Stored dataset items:

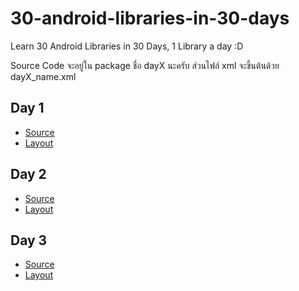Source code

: 30-android-libraries-in-30-days
===============================

Learn 30 Android Libraries in 30 Days, 1 Library a day :D


Source Code จะอยู่ใน package ชื่อ dayX นะครับ  ส่วนไฟล์ xml จะขึ้นต้นด้วย dayX_name.xml


## Day 1

- [Source](app/src/main/java/com/devahoy/learn30androidlibraries/day1)
- [Layout](https://github.com/Phonbopit/30-android-libraries-in-30-days/tree/master/app/src/main/res/layout)

## Day 2

- [Source](app/src/main/java/com/devahoy/learn30androidlibraries/day2)
- [Layout](https://github.com/Phonbopit/30-android-libraries-in-30-days/tree/master/app/src/main/res/layout)

## Day 3

- [Source](app/src/main/java/com/devahoy/learn30androidlibraries/day3)
- [Layout](https://github.com/Phonbopit/30-android-libraries-in-30-days/tree/master/app/src/main/res/layout)
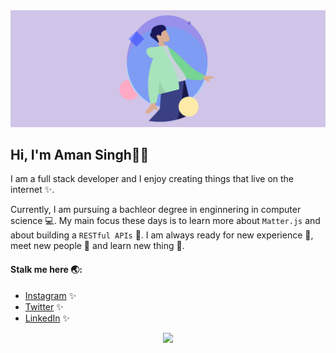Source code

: <img src="westernfrog.jpg" alt="a banner that shows my name">

## Hi, I'm Aman Singh👋🐸
<p>I am a full stack developer and I enjoy creating things that live on the internet ✨.
<br>

Currently, I am pursuing a bachleor degree in enginnering in computer science 💻. My main focus these days is to learn more about `Matter.js` and about building a `RESTful APIs`  🐷. I am always ready for new experience 🐥, meet new people 🐸 and learn new thing 🤩.</p>

#### Stalk me here 🌏:
- <a href="https://www.instagram.com/iam__amansingh">Instagram</a> ✨
- <a href="https://twitter.com/iam__amansingh">Twitter</a> ✨
- <a href="https://www.linkedin.com/in/amansingh123">LinkedIn</a> ✨

<p align=center>
<img src="https://github-readme-stats.vercel.app/api/top-langs?username=westernfrog&layout=compact&theme=tokyonight">
</p>

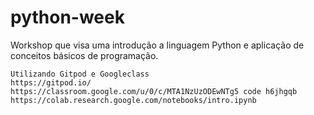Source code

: # python-week
Workshop que visa uma introdução a linguagem Python e aplicação de conceitos básicos de programação.


    Utilizando Gitpod e Googleclass
    https://gitpod.io/
    https://classroom.google.com/u/0/c/MTA1NzUzODEwNTg5 code h6jhgqb
    https://colab.research.google.com/notebooks/intro.ipynb
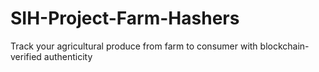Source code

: # SIH-Project-Farm-Hashers
Track your agricultural produce from farm to consumer with blockchain-verified authenticity
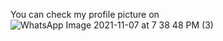 You can check my profile picture on ![WhatsApp Image 2021-11-07 at 7 38 48 PM (3)](https://user-images.githubusercontent.com/94512708/142166758-8a088e21-2fac-45c2-ac0d-1fb2711ee237.jpeg)

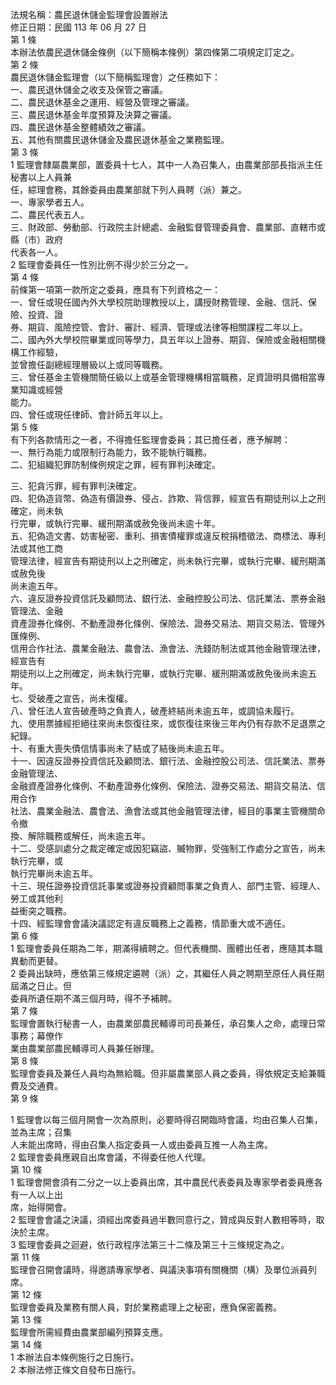 法規名稱：農民退休儲金監理會設置辦法  
修正日期：民國 113 年 06 月 27 日  
第 1 條  
本辦法依農民退休儲金條例（以下簡稱本條例）第四條第二項規定訂定之。  
第 2 條  
農民退休儲金監理會（以下簡稱監理會）之任務如下：  
一、農民退休儲金之收支及保管之審議。  
二、農民退休基金之運用、經營及管理之審議。  
三、農民退休基金年度預算及決算之審議。  
四、農民退休基金整體績效之審議。  
五、其他有關農民退休儲金及農民退休基金之業務監理。  
第 3 條  
1 監理會隸屬農業部，置委員十七人，其中一人為召集人，由農業部部長指派主任秘書以上人員兼  
任，綜理會務，其餘委員由農業部就下列人員聘（派）兼之。  
一、專家學者五人。  
二、農民代表五人。  
三、財政部、勞動部、行政院主計總處、金融監督管理委員會、農業部、直轄市或縣（市）政府  
代表各一人。  
2 監理會委員任一性別比例不得少於三分之一。  
第 4 條  
前條第一項第一款所定之委員，應具有下列資格之一：  
一、曾任或現任國內外大學校院助理教授以上，講授財務管理、金融、信託、保險、投資、證  
券、期貨、風險控管、會計、審計、經濟、管理或法律等相關課程二年以上。  
二、國內外大學校院畢業或同等學力，具五年以上證券、期貨、保險或金融相關機構工作經驗，  
並曾擔任副總經理層級以上或同等職務。  
三、曾任基金主管機關簡任級以上或基金管理機構相當職務，足資證明具備相當專業知識或經營  
能力。  
四、曾任或現任律師、會計師五年以上。  
第 5 條  
有下列各款情形之一者，不得擔任監理會委員；其已擔任者，應予解聘：  
一、無行為能力或限制行為能力，致不能執行職務。  
二、犯組織犯罪防制條例規定之罪，經有罪判決確定。  


三、犯貪污罪，經有罪判決確定。  
四、犯偽造貨幣、偽造有價證券、侵占、詐欺、背信罪，經宣告有期徒刑以上之刑確定，尚未執  
行完畢，或執行完畢、緩刑期滿或赦免後尚未逾十年。  
五、犯偽造文書、妨害秘密、重利、損害債權罪或違反稅捐稽徵法、商標法、專利法或其他工商  
管理法律，經宣告有期徒刑以上之刑確定，尚未執行完畢，或執行完畢、緩刑期滿或赦免後  
尚未逾五年。  
六、違反證券投資信託及顧問法、銀行法、金融控股公司法、信託業法、票券金融管理法、金融  
資產證券化條例、不動產證券化條例、保險法、證券交易法、期貨交易法、管理外匯條例、  
信用合作社法、農業金融法、農會法、漁會法、洗錢防制法或其他金融管理法律，經宣告有  
期徒刑以上之刑確定，尚未執行完畢，或執行完畢、緩刑期滿或赦免後尚未逾五年。  
七、受破產之宣告，尚未復權。  
八、曾任法人宣告破產時之負責人，破產終結尚未逾五年，或調協未履行。  
九、使用票據經拒絕往來尚未恢復往來，或恢復往來後三年內仍有存款不足退票之紀錄。  
十、有重大喪失債信情事尚未了結或了結後尚未逾五年。  
十一、因違反證券投資信託及顧問法、銀行法、金融控股公司法、信託業法、票券金融管理法、  
金融資產證券化條例、不動產證券化條例、保險法、證券交易法、期貨交易法、信用合作  
社法、農業金融法、農會法、漁會法或其他金融管理法律，經目的事業主管機關命令撤  
換、解除職務或解任，尚未逾五年。  
十二、受感訓處分之裁定確定或因犯竊盜、贓物罪，受強制工作處分之宣告，尚未執行完畢，或  
執行完畢尚未逾五年。  
十三、現任證券投資信託事業或證券投資顧問事業之負責人、部門主管、經理人、勞工或其他利  
益衝突之職務。  
十四、經監理會會議決議認定有違反職務上之義務，情節重大或不適任。  
第 6 條  
1 監理會委員任期為二年，期滿得續聘之。但代表機關、團體出任者，應隨其本職異動而更替。  
2 委員出缺時，應依第三條規定遴聘（派）之，其繼任人員之聘期至原任人員任期屆滿之日止。但  
委員所遺任期不滿三個月時，得不予補聘。  
第 7 條  
監理會置執行秘書一人，由農業部農民輔導司司長兼任，承召集人之命，處理日常事務；幕僚作  
業由農業部農民輔導司人員兼任辦理。  
第 8 條  
監理會委員及兼任人員均為無給職。但非屬農業部人員之委員，得依規定支給兼職費及交通費。  
第 9 條  


1 監理會以每三個月開會一次為原則，必要時得召開臨時會議，均由召集人召集，並為主席；召集  
人未能出席時，得由召集人指定委員一人或由委員互推一人為主席。  
2 監理會委員應親自出席會議，不得委任他人代理。  
第 10 條  
1 監理會開會須有二分之一以上委員出席，其中農民代表委員及專家學者委員應各有一人以上出  
席，始得開會。  
2 監理會會議之決議，須經出席委員過半數同意行之，贊成與反對人數相等時，取決於主席。  
3 監理會委員之迴避，依行政程序法第三十二條及第三十三條規定為之。  
第 11 條  
監理會召開會議時，得邀請專家學者、與議決事項有關機關（構）及單位派員列席。  
第 12 條  
監理會委員及業務有關人員，對於業務處理上之秘密，應負保密義務。  
第 13 條  
監理會所需經費由農業部編列預算支應。  
第 14 條  
1 本辦法自本條例施行之日施行。  
2 本辦法修正條文自發布日施行。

DIRECTIONS FOR THIS TASK.
An exact copy of every line above, minus the pictures, is the required output.

OUTPUT BELOW.
Source code

: 30-android-libraries-in-30-days
===============================

Learn 30 Android Libraries in 30 Days, 1 Library a day :D


Source Code จะอยู่ใน package ชื่อ dayX นะครับ  ส่วนไฟล์ xml จะขึ้นต้นด้วย dayX_name.xml


## Day 1

- [Source](app/src/main/java/com/devahoy/learn30androidlibraries/day1)
- [Layout](https://github.com/Phonbopit/30-android-libraries-in-30-days/tree/master/app/src/main/res/layout)

## Day 2

- [Source](app/src/main/java/com/devahoy/learn30androidlibraries/day2)
- [Layout](https://github.com/Phonbopit/30-android-libraries-in-30-days/tree/master/app/src/main/res/layout)

## Day 3

- [Source](app/src/main/java/com/devahoy/learn30androidlibraries/day3)
- [Layout](https://github.com/Phonbopit/30-android-libraries-in-30-days/tree/master/app/src/main/res/layout)
Source code

: <img src="westernfrog.jpg" alt="a banner that shows my name">

## Hi, I'm Aman Singh👋🐸
<p>I am a full stack developer and I enjoy creating things that live on the internet ✨.
<br>

Currently, I am pursuing a bachleor degree in enginnering in computer science 💻. My main focus these days is to learn more about `Matter.js` and about building a `RESTful APIs`  🐷. I am always ready for new experience 🐥, meet new people 🐸 and learn new thing 🤩.</p>

#### Stalk me here 🌏:
- <a href="https://www.instagram.com/iam__amansingh">Instagram</a> ✨
- <a href="https://twitter.com/iam__amansingh">Twitter</a> ✨
- <a href="https://www.linkedin.com/in/amansingh123">LinkedIn</a> ✨

<p align=center>
<img src="https://github-readme-stats.vercel.app/api/top-langs?username=westernfrog&layout=compact&theme=tokyonight">
</p>

Source code

: # python-week
Workshop que visa uma introdução a linguagem Python e aplicação de conceitos básicos de programação.


    Utilizando Gitpod e Googleclass
    https://gitpod.io/
    https://classroom.google.com/u/0/c/MTA1NzUzODEwNTg5 code h6jhgqb
    https://colab.research.google.com/notebooks/intro.ipynb
Source code

: # SIH-Project-Farm-Hashers
Track your agricultural produce from farm to consumer with blockchain-verified authenticity
 You can check my profile picture on ![WhatsApp Image 2021-11-07 at 7 38 48 PM (3)](https://user-images.githubusercontent.com/94512708/142166758-8a088e21-2fac-45c2-ac0d-1fb2711ee237.jpeg)

 法規名稱：農民退休儲金監理會設置辦法  
修正日期：民國 113 年 06 月 27 日  
第 1 條  
本辦法依農民退休儲金條例（以下簡稱本條例）第四條第二項規定訂定之。  
第 2 條  
農民退休儲金監理會（以下簡稱監理會）之任務如下：  
一、農民退休儲金之收支及保管之審議。  
二、農民退休基金之運用、經營及管理之審議。  
三、農民退休基金年度預算及決算之審議。  
四、農民退休基金整體績效之審議。  
五、其他有關農民退休儲金及農民退休基金之業務監理。  
第 3 條  
1 監理會隸屬農業部，置委員十七人，其中一人為召集人，由農業部部長指派主任秘書以上人員兼  
任，綜理會務，其餘委員由農業部就下列人員聘（派）兼之。  
一、專家學者五人。  
二、農民代表五人。  
三、財政部、勞動部、行政院主計總處、金融監督管理委員會、農業部、直轄市或縣（市）政府  
代表各一人。  
2 監理會委員任一性別比例不得少於三分之一。  
第 4 條  
前條第一項第一款所定之委員，應具有下列資格之一：  
一、曾任或現任國內外大學校院助理教授以上，講授財務管理、金融、信託、保險、投資、證  
券、期貨、風險控管、會計、審計、經濟、管理或法律等相關課程二年以上。  
二、國內外大學校院畢業或同等學力，具五年以上證券、期貨、保險或金融相關機構工作經驗，  
並曾擔任副總經理層級以上或同等職務。  
三、曾任基金主管機關簡任級以上或基金管理機構相當職務，足資證明具備相當專業知識或經營  
能力。  
四、曾任或現任律師、會計師五年以上。  
第 5 條  
有下列各款情形之一者，不得擔任監理會委員；其已擔任者，應予解聘：  
一、無行為能力或限制行為能力，致不能執行職務。  
二、犯組織犯罪防制條例規定之罪，經有罪判決確定。  


三、犯貪污罪，經有罪判決確定。  
四、犯偽造貨幣、偽造有價證券、侵占、詐欺、背信罪，經宣告有期徒刑以上之刑確定，尚未執  
行完畢，或執行完畢、緩刑期滿或赦免後尚未逾十年。  
五、犯偽造文書、妨害秘密、重利、損害債權罪或違反稅捐稽徵法、商標法、專利法或其他工商  
管理法律，經宣告有期徒刑以上之刑確定，尚未執行完畢，或執行完畢、緩刑期滿或赦免後  
尚未逾五年。  
六、違反證券投資信託及顧問法、銀行法、金融控股公司法、信託業法、票券金融管理法、金融  
資產證券化條例、不動產證券化條例、保險法、證券交易法、期貨交易法、管理外匯條例、  
信用合作社法、農業金融法、農會法、漁會法、洗錢防制法或其他金融管理法律，經宣告有  
期徒刑以上之刑確定，尚未執行完畢，或執行完畢、緩刑期滿或赦免後尚未逾五年。  
七、受破產之宣告，尚未復權。  
八、曾任法人宣告破產時之負責人，破產終結尚未逾五年，或調協未履行。  
九、使用票據經拒絕往來尚未恢復往來，或恢復往來後三年內仍有存款不足退票之紀錄。  
十、有重大喪失債信情事尚未了結或了結後尚未逾五年。  
十一、因違反證券投資信託及顧問法、銀行法、金融控股公司法、信託業法、票券金融管理法、  
金融資產證券化條例、不動產證券化條例、保險法、證券交易法、期貨交易法、信用合作  
社法、農業金融法、農會法、漁會法或其他金融管理法律，經目的事業主管機關命令撤  
換、解除職務或解任，尚未逾五年。  
十二、受感訓處分之裁定確定或因犯竊盜、贓物罪，受強制工作處分之宣告，尚未執行完畢，或  
執行完畢尚未逾五年。  
十三、現任證券投資信託事業或證券投資顧問事業之負責人、部門主管、經理人、勞工或其他利  
益衝突之職務。  
十四、經監理會會議決議認定有違反職務上之義務，情節重大或不適任。  
第 6 條  
1 監理會委員任期為二年，期滿得續聘之。但代表機關、團體出任者，應隨其本職異動而更替。  
2 委員出缺時，應依第三條規定遴聘（派）之，其繼任人員之聘期至原任人員任期屆滿之日止。但  
委員所遺任期不滿三個月時，得不予補聘。  
第 7 條  
監理會置執行秘書一人，由農業部農民輔導司司長兼任，承召集人之命，處理日常事務；幕僚作  
業由農業部農民輔導司人員兼任辦理。  
第 8 條  
監理會委員及兼任人員均為無給職。但非屬農業部人員之委員，得依規定支給兼職費及交通費。  
第 9 條  


1 監理會以每三個月開會一次為原則，必要時得召開臨時會議，均由召集人召集，並為主席；召集  
人未能出席時，得由召集人指定委員一人或由委員互推一人為主席。  
2 監理會委員應親自出席會議，不得委任他人代理。  
第 10 條  
1 監理會開會須有二分之一以上委員出席，其中農民代表委員及專家學者委員應各有一人以上出  
席，始得開會。  
2 監理會會議之決議，須經出席委員過半數同意行之，贊成與反對人數相等時，取決於主席。  
3 監理會委員之迴避，依行政程序法第三十二條及第三十三條規定為之。  
第 11 條  
監理會召開會議時，得邀請專家學者、與議決事項有關機關（構）及單位派員列席。  
第 12 條  
監理會委員及業務有關人員，對於業務處理上之秘密，應負保密義務。  
第 13 條  
監理會所需經費由農業部編列預算支應。  
第 14 條  
1 本辦法自本條例施行之日施行。  
2 本辦法修正條文自發布日施行。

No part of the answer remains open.